The rhythms of academic life are so familiar to me now. “What are you doing with all your free time now that school is finished for the semester? Sleeping?” my mother asked. I wish I could say I was. Instead, I’m working those make up hours, bringing me more or less full-time in these last few weeks. In addition to finalizing my doctoral applications (each a project unto itself), I’ve got three major papers awaiting completion.
This semester was so hectic, in fact, that despite my boss’s understanding acceptance of my recently erratic schedule, I still had to take an incomplete in one class. I have a final paper and two close readings hanging over me, begging completion prior to the start of Spring semester. Best not to let them linger.
In addition, there’s still my online class, with its final deadline of Christmas Eve. I’ve four more lectures to listen to and a 5000-word exegetical paper on the Biblical flood of Genesis to compose. That’s going to be a trick because even as a child the story of the flood never sat well with me.
Last, but hardly least, there’s my friend from Korea, to whom I owe a similarly-sized paper on the use of mindfulness meditation to cultivate self-compassion and its beneficial effects for Buddhist caregivers. I have promised to knock that out in the week after Christmas as they are holding the publication of the conference proceedings for me. (Who says Buddhist’s don’t do guilt trips?)
All of which means, despite my supposed “winter break,” I’ve a stack of books and papers to get through about three feet high. Joy. I really need to learn the meaning of “vacation.” (And don’t forget the half dozen student government projects simmering on the back burners.)
On the bright side, tomorrow I’m going to a potluck with my chaplaincy peeps to celebrate the “end” of another fun semester. I get to spend Christmas with Colin’s family in the beautiful Monterrey Bay area. I’ve got most of my holiday shopping finished and shipped. I get to spend a week after Christmas dog-sitting for my dear boss and friend and her lovely German Shepherd, Wally. Several movies are in theaters which I intend to enjoy. And on the academic side, I’ve got at least one firm ‘A’ pulling my GPA up a notch. Finally, my employment contract was renewed for next semester, so I’ll be able to continue living the decadent lifestyle (hooray for lattes and unpatched jeans!) to which I’ve become accustomed. That never hurts.

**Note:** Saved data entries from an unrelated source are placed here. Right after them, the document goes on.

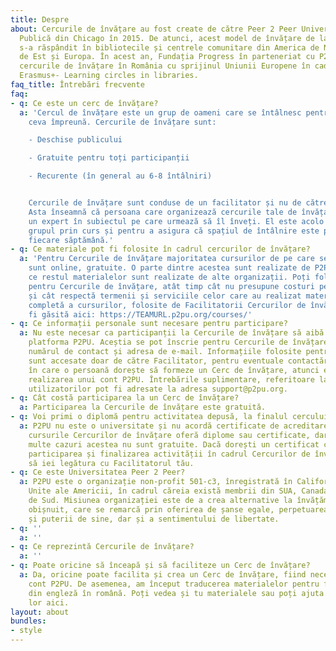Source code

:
 ```yaml
---
title: Despre
about: Cercurile de învățare au fost create de către Peer 2 Peer University și Biblioteca
  Publică din Chicago în 2015. De atunci, acest model de învățare de la egal la egal
  s-a răspândit în bibliotecile și centrele comunitare din America de Nord, Africa
  de Est și Europa. În acest an, Fundația Progress în parteneriat cu P2PU vor aduce
  cercurile de învățare în România cu sprijinul Uniunii Europene în cadrul proiectului
  Erasmus+- Learning circles in libraries.
faq_title: Întrebări frecvente
faq:
- q: Ce este un cerc de învățare?
  a: 'Cercul de învățare este un grup de oameni care se întâlnesc pentru a învăța
    ceva împreună. Cercurile de învățare sunt:

    - Deschise publicului

    - Gratuite pentru toți participanții

    - Recurente (în general au 6-8 întâlniri)


    Cercurile de învățare sunt conduse de un facilitator și nu de către un profesor.
    Asta înseamnă că persoana care organizează cercurile tale de învățare nu este
    un expert în subiectul pe care urmează să îl înveți. El este acolo pentru a ghida
    grupul prin curs și pentru a asigura că spațiul de întâlnire este pregătit în
    fiecare săptămână.'
- q: Ce materiale pot fi folosite în cadrul cercurilor de învățare?
  a: 'Pentru Cercurile de învățare majoritatea cursurilor de pe care se poate studia
    sunt online, gratuite. O parte dintre acestea sunt realizate de P2PU, în timp
    ce restul materialelor sunt realizate de alte organizații. Poți folosi orice curs
    pentru Cercurile de învățare, atât timp cât nu presupune costuri pentru participanți
    și cât respectă termenii și serviciile celor care au realizat materialele. O listă
    completă a cursurilor, folosite de Facilitatorii Cercurilor de învățare, poate
    fi găsită aici: https://TEAMURL.p2pu.org/courses/'
- q: Ce informații personale sunt necesare pentru participare?
  a: Nu este necesar ca participanții la Cercurile de învățare să aibă un cont pe
    platforma P2PU. Aceștia se pot înscrie pentru Cercurile de învățare cu numele,
    numărul de contact și adresa de e-mail. Informațiile folosite pentru înscriere
    sunt accesate doar de către Facilitator, pentru eventuale contactări. În cazul
    în care o persoană dorește să formeze un Cerc de învățare, atunci este necesară
    realizarea unui cont P2PU. Întrebările suplimentare, referitoare la securitatea
    utilizatorilor pot fi adresate la adresa support@p2pu.org.
- q: Cât costă participarea la un Cerc de învățare?
  a: Participarea la Cercurile de învățare este gratuită.
- q: Voi primi o diplomă pentru activitatea depusă, la finalul cercului de învățare?
  a: P2PU nu este o universitate și nu acordă certificate de acreditare. O parte din
    cursurile Cercurilor de învățare oferă diplome sau certificate, dar în cele mai
    multe cazuri acestea nu sunt gratuite. Dacă dorești un certificat care să ateste
    participarea și finalizarea activității în cadrul Cercurilor de învățare, te rugăm
    să iei legătura cu Facilitatorul tău.
- q: Ce este Universitatea Peer 2 Peer?
  a: P2PU este o organizație non-profit 501-c3, înregistrată în California, Statele
    Unite ale Americii, în cadrul căreia există membrii din SUA, Canada și Africa
    de Sud. Misiunea organizației este de a crea alternative la învățământul superior
    obișnuit, care se remarcă prin oferirea de șanse egale, perpetuarea încrederii
    și puterii de sine, dar și a sentimentului de libertate.
- q: ''
  a: ''
- q: Ce reprezintă Cercurile de învățare?
  a: ''
- q: Poate oricine să înceapă și să faciliteze un Cerc de învățare?
  a: Da, oricine poate facilita și crea un Cerc de învățare, fiind necesar doar un
    cont P2PU. De asemenea, am început traducerea materialelor pentru facilitatori,
    din engleză în română. Poți vedea și tu materialele sau poți ajuta la traducerea
    lor aici.
layout: about
bundles:
- style
---
```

Then there’s the blog, which I’ve been neglecting of late. I’ve several half-finished posts to round out and I’d like to get ahead of things in the new year. It is much more challenging to try to write about things other people might like to read than to just ramble on about whatever inner conundrum is currently dominating my mental/emotional life. There’s still enough of that to go around, mind, but lately I’ve been trying to be more topical and “Dharmic.” Thus, I’ll be finishing my Dharma Bites on Bhikkhu Bodhi’s book and seeking to take up more social commentary in the year to come.
The contributors to the new blog, Dharma Dialogue, have also all voiced their desire to keep that going. I’m likely to remain involved by acting as webmaster and soliciting/editing some posts from time to time. In many ways, Dharma Dialogue is what I would have liked to see Dharma Cowgirl become had I ever put in the serious time and effort needed to round up contributors. Luckily, Dr. Iwamura, being our professor and department chair, has a much more powerful mechanism for coercing posts out of authors. The first post is always the hardest and now that our rookie bloggers are broken in, so to speak, perhaps they can be more easily prompted to continue the trend.
For now, please pray, dedicate the merit, and simply wish me luck on my doctoral applications. And if you know anyone at UC Santa Barbara, Claremont, the Graduate Theological Union, Harvard, U Hawaii at Manoa, or the California Institute of Integral Studies, do put in a good word for me. Happy holidays everyone and a restful winter break!